EXERCISE OBJECTIVE: Every entry below must appear again, exactly as written.

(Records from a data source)

--- --- ---

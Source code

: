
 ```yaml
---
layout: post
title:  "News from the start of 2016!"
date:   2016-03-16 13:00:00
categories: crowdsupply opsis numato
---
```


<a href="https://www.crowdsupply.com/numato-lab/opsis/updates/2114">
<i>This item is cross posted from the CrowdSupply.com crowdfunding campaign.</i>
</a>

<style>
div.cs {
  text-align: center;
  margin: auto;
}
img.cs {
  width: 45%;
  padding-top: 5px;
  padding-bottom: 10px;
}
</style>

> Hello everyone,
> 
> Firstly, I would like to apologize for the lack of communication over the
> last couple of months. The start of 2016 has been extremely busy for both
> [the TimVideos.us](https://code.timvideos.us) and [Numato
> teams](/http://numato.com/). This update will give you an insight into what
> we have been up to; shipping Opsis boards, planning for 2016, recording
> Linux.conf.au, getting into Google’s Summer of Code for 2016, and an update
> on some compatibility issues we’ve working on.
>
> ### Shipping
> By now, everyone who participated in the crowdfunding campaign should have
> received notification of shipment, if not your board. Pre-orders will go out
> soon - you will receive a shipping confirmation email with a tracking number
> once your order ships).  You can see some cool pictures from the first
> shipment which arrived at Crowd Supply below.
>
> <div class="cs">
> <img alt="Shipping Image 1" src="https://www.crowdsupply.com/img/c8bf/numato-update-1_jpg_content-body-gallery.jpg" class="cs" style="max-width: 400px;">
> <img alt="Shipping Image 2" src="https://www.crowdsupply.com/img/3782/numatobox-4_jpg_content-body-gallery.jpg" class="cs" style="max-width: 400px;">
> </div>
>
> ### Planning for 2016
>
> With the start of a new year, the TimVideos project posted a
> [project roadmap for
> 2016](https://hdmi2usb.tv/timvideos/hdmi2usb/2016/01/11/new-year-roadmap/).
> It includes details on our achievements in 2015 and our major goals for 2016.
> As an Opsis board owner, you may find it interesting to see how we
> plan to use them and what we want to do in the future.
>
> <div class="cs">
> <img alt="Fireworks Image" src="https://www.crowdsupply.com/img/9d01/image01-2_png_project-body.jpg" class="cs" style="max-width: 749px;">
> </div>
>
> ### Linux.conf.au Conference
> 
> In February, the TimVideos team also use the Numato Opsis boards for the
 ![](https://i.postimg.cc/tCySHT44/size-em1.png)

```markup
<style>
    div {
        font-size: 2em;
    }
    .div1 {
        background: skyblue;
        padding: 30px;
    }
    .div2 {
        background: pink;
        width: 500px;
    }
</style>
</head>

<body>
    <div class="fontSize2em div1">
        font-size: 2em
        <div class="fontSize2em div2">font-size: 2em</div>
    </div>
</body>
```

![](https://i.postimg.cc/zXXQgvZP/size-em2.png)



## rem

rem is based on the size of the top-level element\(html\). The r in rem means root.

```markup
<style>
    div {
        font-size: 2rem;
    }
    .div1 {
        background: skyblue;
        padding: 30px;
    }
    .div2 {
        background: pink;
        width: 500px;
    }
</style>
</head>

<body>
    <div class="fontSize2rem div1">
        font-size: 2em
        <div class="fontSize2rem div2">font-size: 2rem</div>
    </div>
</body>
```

--- --- ---

COMPLETED EXERCISE:
Source code

:
 ```yaml
---
layout: post
title:  "News from the start of 2016!"
date:   2016-03-16 13:00:00
categories: crowdsupply opsis numato
---
```


<a href="https://www.crowdsupply.com/numato-lab/opsis/updates/2114">
<i>This item is cross posted from the CrowdSupply.com crowdfunding campaign.</i>
</a>

<style>
div.cs {
  text-align: center;
  margin: auto;
}
img.cs {
  width: 45%;
  padding-top: 5px;
  padding-bottom: 10px;
}
</style>

> Hello everyone,
> 
> Firstly, I would like to apologize for the lack of communication over the
> last couple of months. The start of 2016 has been extremely busy for both
> [the TimVideos.us](https://code.timvideos.us) and [Numato
> teams](/http://numato.com/). This update will give you an insight into what
> we have been up to; shipping Opsis boards, planning for 2016, recording
> Linux.conf.au, getting into Google’s Summer of Code for 2016, and an update
> on some compatibility issues we’ve working on.
>
> ### Shipping
> By now, everyone who participated in the crowdfunding campaign should have
> received notification of shipment, if not your board. Pre-orders will go out
> soon - you will receive a shipping confirmation email with a tracking number
> once your order ships).  You can see some cool pictures from the first
> shipment which arrived at Crowd Supply below.
>
> <div class="cs">
> <img alt="Shipping Image 1" src="https://www.crowdsupply.com/img/c8bf/numato-update-1_jpg_content-body-gallery.jpg" class="cs" style="max-width: 400px;">
> <img alt="Shipping Image 2" src="https://www.crowdsupply.com/img/3782/numatobox-4_jpg_content-body-gallery.jpg" class="cs" style="max-width: 400px;">
> </div>
>
> ### Planning for 2016
>
> With the start of a new year, the TimVideos project posted a
> [project roadmap for
> 2016](https://hdmi2usb.tv/timvideos/hdmi2usb/2016/01/11/new-year-roadmap/).
> It includes details on our achievements in 2015 and our major goals for 2016.
> As an Opsis board owner, you may find it interesting to see how we
> plan to use them and what we want to do in the future.
>
> <div class="cs">
> <img alt="Fireworks Image" src="https://www.crowdsupply.com/img/9d01/image01-2_png_project-body.jpg" class="cs" style="max-width: 749px;">
> </div>
>
> ### Linux.conf.au Conference
> 
> In February, the TimVideos team also use the Numato Opsis boards for the
 ![](https://i.postimg.cc/tCySHT44/size-em1.png)

```markup
<style>
    div {
        font-size: 2em;
    }
    .div1 {
        background: skyblue;
        padding: 30px;
    }
    .div2 {
        background: pink;
        width: 500px;
    }
</style>
</head>

<body>
    <div class="fontSize2em div1">
        font-size: 2em
        <div class="fontSize2em div2">font-size: 2em</div>
    </div>
</body>
```

![](https://i.postimg.cc/zXXQgvZP/size-em2.png)



## rem

rem is based on the size of the top-level element\(html\). The r in rem means root.

```markup
<style>
    div {
        font-size: 2rem;
    }
    .div1 {
        background: skyblue;
        padding: 30px;
    }
    .div2 {
        background: pink;
        width: 500px;
    }
</style>
</head>

<body>
    <div class="fontSize2rem div1">
        font-size: 2em
        <div class="fontSize2rem div2">font-size: 2rem</div>
    </div>
</body>
```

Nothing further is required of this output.